#### The problem:
Whenever a line in the following entries includes "aggregati", tally it. Report nothing except the final count.

[Start of section]

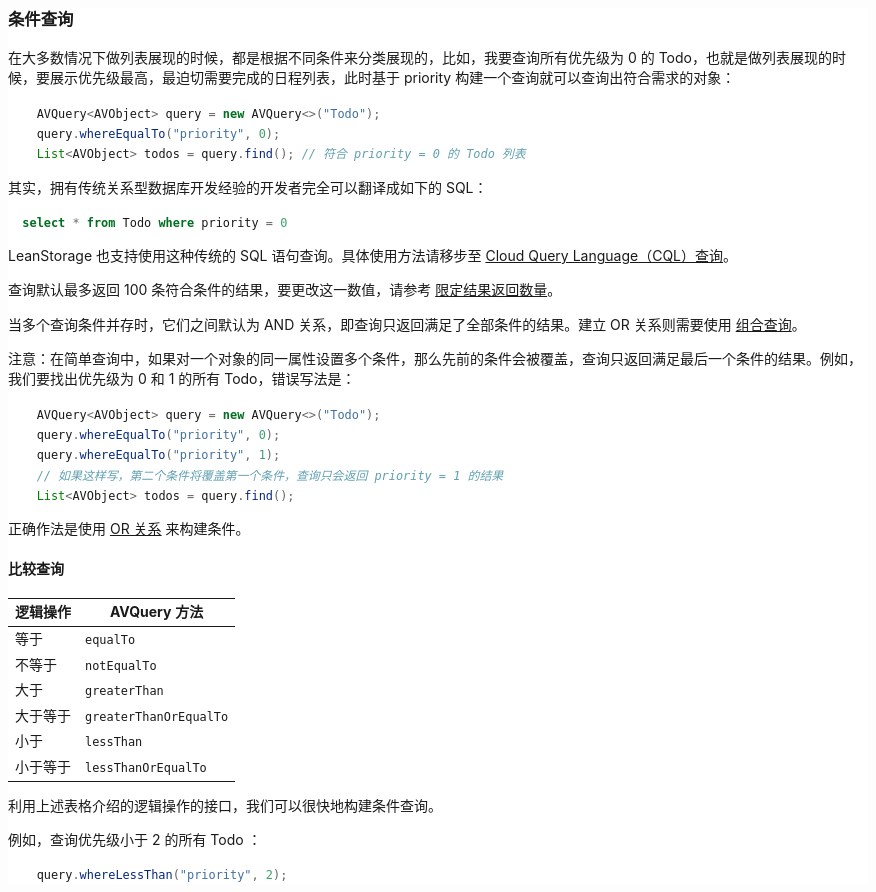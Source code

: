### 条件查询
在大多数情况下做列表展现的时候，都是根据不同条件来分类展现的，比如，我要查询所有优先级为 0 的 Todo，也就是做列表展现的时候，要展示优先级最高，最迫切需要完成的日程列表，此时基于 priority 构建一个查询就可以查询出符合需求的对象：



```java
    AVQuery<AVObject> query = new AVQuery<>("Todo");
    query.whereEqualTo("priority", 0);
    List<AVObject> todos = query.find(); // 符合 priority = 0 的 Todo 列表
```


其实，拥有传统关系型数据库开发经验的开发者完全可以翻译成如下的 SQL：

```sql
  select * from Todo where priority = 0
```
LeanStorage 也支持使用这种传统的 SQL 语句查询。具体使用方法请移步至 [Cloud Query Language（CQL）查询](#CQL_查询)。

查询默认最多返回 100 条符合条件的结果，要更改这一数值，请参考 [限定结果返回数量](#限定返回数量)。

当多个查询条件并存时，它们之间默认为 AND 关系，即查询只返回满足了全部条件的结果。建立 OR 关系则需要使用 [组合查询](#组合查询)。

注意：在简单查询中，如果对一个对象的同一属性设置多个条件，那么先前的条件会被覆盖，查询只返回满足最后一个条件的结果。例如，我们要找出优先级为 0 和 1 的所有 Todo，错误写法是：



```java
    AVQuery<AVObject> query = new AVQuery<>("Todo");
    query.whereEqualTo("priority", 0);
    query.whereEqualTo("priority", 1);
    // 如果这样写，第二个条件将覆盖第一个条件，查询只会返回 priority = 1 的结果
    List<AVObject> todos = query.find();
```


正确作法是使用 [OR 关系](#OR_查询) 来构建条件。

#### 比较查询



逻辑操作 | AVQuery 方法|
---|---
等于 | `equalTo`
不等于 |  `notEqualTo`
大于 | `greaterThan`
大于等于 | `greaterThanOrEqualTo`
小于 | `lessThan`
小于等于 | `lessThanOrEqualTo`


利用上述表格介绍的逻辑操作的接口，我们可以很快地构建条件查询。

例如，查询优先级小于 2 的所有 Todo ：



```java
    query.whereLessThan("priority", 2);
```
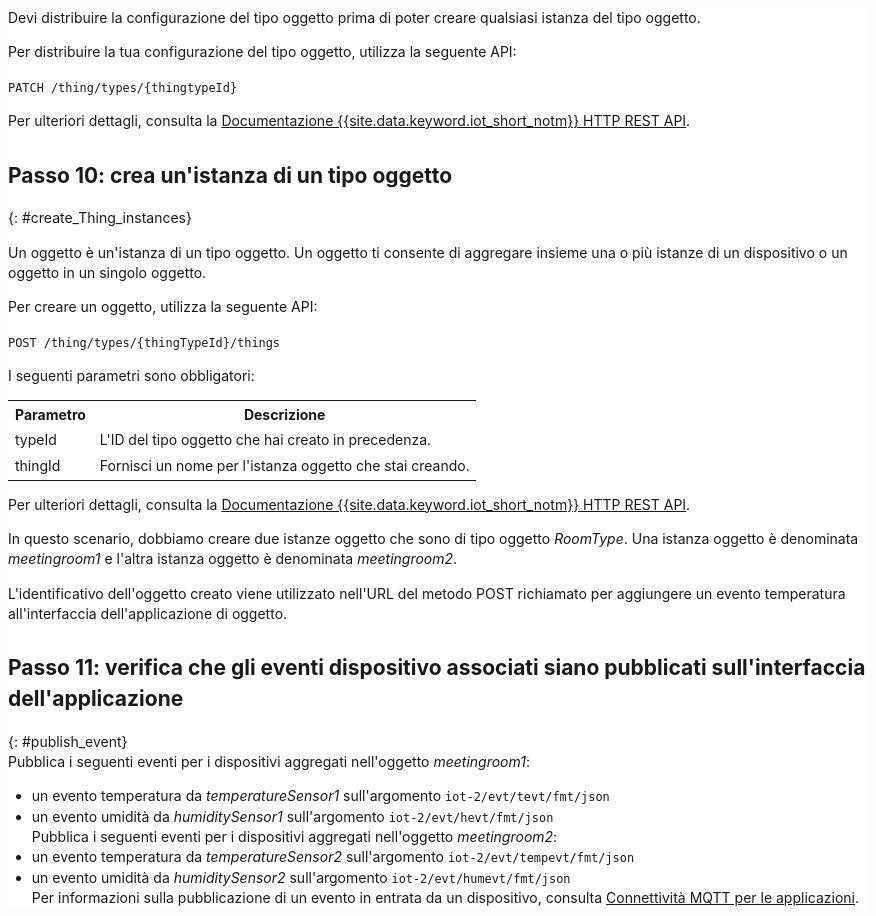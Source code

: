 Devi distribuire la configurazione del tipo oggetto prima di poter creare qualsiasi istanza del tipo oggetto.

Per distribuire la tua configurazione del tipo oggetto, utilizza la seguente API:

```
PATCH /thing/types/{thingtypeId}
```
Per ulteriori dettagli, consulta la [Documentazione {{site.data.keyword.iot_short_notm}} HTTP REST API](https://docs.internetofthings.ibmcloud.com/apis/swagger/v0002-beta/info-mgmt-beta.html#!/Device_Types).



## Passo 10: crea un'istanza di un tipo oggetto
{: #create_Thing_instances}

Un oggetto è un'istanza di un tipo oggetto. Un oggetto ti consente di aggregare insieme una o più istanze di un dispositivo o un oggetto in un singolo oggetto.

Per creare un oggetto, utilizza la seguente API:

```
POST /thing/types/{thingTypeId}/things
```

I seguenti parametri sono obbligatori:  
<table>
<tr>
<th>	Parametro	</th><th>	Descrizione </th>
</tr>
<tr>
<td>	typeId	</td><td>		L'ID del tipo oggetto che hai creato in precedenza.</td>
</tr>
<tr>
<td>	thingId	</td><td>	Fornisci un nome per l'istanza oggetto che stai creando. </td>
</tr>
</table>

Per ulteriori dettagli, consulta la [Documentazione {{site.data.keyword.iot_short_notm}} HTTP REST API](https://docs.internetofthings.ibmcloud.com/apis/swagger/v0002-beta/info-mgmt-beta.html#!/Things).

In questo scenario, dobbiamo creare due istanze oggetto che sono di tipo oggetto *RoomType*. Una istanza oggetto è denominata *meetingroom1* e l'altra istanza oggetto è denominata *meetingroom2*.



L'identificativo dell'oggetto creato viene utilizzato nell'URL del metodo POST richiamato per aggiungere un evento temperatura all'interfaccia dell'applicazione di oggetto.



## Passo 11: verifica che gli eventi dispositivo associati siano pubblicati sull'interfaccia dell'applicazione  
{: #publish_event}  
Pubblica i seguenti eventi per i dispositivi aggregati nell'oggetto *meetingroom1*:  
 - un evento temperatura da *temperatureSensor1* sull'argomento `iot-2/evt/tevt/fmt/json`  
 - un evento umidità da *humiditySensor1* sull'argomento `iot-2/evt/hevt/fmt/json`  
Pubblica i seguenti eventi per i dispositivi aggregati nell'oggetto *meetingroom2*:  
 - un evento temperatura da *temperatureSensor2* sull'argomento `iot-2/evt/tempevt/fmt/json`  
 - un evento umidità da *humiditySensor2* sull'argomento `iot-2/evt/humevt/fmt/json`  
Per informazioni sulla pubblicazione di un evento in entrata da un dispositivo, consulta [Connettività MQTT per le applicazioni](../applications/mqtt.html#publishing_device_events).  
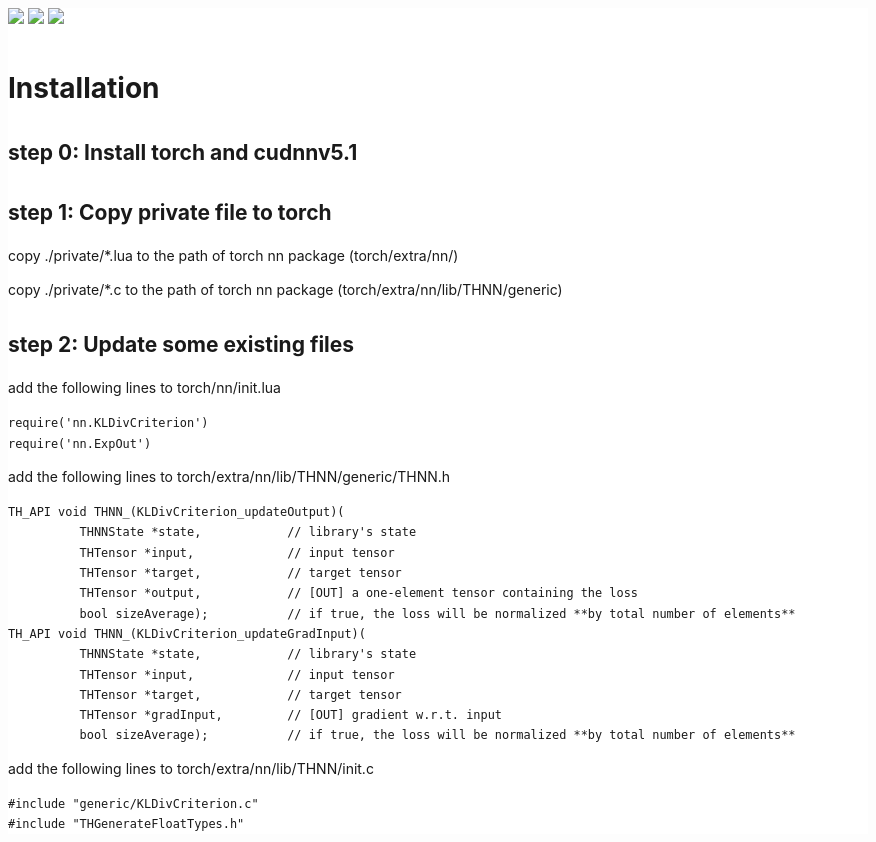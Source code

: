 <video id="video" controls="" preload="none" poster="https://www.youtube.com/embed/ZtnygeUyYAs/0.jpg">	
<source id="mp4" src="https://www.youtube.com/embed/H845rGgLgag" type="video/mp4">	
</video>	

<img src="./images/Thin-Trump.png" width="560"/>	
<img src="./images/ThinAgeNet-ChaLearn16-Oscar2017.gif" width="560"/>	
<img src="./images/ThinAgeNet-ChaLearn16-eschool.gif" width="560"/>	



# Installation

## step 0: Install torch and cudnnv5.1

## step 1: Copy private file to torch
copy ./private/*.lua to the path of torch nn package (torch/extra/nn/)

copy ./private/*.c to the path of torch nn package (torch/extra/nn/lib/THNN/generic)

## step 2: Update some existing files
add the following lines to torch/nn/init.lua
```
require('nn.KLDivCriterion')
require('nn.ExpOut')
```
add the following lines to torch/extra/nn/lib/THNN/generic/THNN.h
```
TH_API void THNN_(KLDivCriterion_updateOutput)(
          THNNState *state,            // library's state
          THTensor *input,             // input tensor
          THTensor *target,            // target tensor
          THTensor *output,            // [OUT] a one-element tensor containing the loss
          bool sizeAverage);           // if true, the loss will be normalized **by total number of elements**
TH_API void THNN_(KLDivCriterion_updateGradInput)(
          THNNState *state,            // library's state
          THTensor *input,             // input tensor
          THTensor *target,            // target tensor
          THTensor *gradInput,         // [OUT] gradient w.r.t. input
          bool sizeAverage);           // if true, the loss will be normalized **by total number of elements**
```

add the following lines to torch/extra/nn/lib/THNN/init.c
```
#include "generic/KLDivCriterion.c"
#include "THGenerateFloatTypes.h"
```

[End of section]

#### Task response:
2